** Opening Available data block **
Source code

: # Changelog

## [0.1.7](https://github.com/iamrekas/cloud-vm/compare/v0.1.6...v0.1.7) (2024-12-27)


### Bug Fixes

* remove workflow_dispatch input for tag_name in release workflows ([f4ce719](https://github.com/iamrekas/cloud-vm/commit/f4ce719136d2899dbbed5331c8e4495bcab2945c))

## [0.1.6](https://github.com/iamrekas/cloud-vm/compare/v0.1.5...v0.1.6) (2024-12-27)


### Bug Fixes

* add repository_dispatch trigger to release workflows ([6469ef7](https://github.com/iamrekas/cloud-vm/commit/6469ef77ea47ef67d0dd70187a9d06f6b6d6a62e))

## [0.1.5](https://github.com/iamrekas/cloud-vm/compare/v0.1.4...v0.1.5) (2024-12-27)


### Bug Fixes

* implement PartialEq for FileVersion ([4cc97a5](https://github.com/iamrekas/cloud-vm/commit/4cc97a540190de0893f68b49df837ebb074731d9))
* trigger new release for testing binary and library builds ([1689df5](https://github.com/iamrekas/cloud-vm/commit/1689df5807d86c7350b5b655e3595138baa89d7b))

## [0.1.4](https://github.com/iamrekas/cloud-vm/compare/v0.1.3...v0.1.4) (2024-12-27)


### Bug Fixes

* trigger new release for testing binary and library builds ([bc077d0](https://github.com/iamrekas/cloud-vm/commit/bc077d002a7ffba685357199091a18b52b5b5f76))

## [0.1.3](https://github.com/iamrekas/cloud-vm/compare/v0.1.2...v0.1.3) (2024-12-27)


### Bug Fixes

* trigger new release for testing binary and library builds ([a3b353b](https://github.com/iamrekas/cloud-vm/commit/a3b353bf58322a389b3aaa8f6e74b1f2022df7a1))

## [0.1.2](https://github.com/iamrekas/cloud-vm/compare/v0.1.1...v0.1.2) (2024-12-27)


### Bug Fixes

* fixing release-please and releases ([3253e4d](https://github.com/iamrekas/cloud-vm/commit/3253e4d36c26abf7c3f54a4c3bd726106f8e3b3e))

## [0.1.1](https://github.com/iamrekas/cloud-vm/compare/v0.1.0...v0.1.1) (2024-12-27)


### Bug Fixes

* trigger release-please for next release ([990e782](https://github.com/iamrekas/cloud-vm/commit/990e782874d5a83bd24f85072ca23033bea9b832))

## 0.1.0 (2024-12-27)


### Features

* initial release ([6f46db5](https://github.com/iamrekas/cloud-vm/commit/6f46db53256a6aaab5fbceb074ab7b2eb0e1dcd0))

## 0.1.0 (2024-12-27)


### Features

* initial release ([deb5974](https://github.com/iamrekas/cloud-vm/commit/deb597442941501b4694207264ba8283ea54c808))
** Closing Available data block **
▶ [What you should do]
Write out each entry again, character for character.

▶ [Response to the exercise]
Source code

: # Changelog

## [0.1.7](https://github.com/iamrekas/cloud-vm/compare/v0.1.6...v0.1.7) (2024-12-27)


### Bug Fixes

* remove workflow_dispatch input for tag_name in release workflows ([f4ce719](https://github.com/iamrekas/cloud-vm/commit/f4ce719136d2899dbbed5331c8e4495bcab2945c))

## [0.1.6](https://github.com/iamrekas/cloud-vm/compare/v0.1.5...v0.1.6) (2024-12-27)


### Bug Fixes

* add repository_dispatch trigger to release workflows ([6469ef7](https://github.com/iamrekas/cloud-vm/commit/6469ef77ea47ef67d0dd70187a9d06f6b6d6a62e))

## [0.1.5](https://github.com/iamrekas/cloud-vm/compare/v0.1.4...v0.1.5) (2024-12-27)


### Bug Fixes

* implement PartialEq for FileVersion ([4cc97a5](https://github.com/iamrekas/cloud-vm/commit/4cc97a540190de0893f68b49df837ebb074731d9))
* trigger new release for testing binary and library builds ([1689df5](https://github.com/iamrekas/cloud-vm/commit/1689df5807d86c7350b5b655e3595138baa89d7b))

## [0.1.4](https://github.com/iamrekas/cloud-vm/compare/v0.1.3...v0.1.4) (2024-12-27)


### Bug Fixes

* trigger new release for testing binary and library builds ([bc077d0](https://github.com/iamrekas/cloud-vm/commit/bc077d002a7ffba685357199091a18b52b5b5f76))

## [0.1.3](https://github.com/iamrekas/cloud-vm/compare/v0.1.2...v0.1.3) (2024-12-27)


### Bug Fixes

* trigger new release for testing binary and library builds ([a3b353b](https://github.com/iamrekas/cloud-vm/commit/a3b353bf58322a389b3aaa8f6e74b1f2022df7a1))

## [0.1.2](https://github.com/iamrekas/cloud-vm/compare/v0.1.1...v0.1.2) (2024-12-27)


### Bug Fixes

* fixing release-please and releases ([3253e4d](https://github.com/iamrekas/cloud-vm/commit/3253e4d36c26abf7c3f54a4c3bd726106f8e3b3e))

## [0.1.1](https://github.com/iamrekas/cloud-vm/compare/v0.1.0...v0.1.1) (2024-12-27)


### Bug Fixes

* trigger release-please for next release ([990e782](https://github.com/iamrekas/cloud-vm/commit/990e782874d5a83bd24f85072ca23033bea9b832))

## 0.1.0 (2024-12-27)


### Features

* initial release ([6f46db5](https://github.com/iamrekas/cloud-vm/commit/6f46db53256a6aaab5fbceb074ab7b2eb0e1dcd0))

## 0.1.0 (2024-12-27)


### Features

* initial release ([deb5974](https://github.com/iamrekas/cloud-vm/commit/deb597442941501b4694207264ba8283ea54c808))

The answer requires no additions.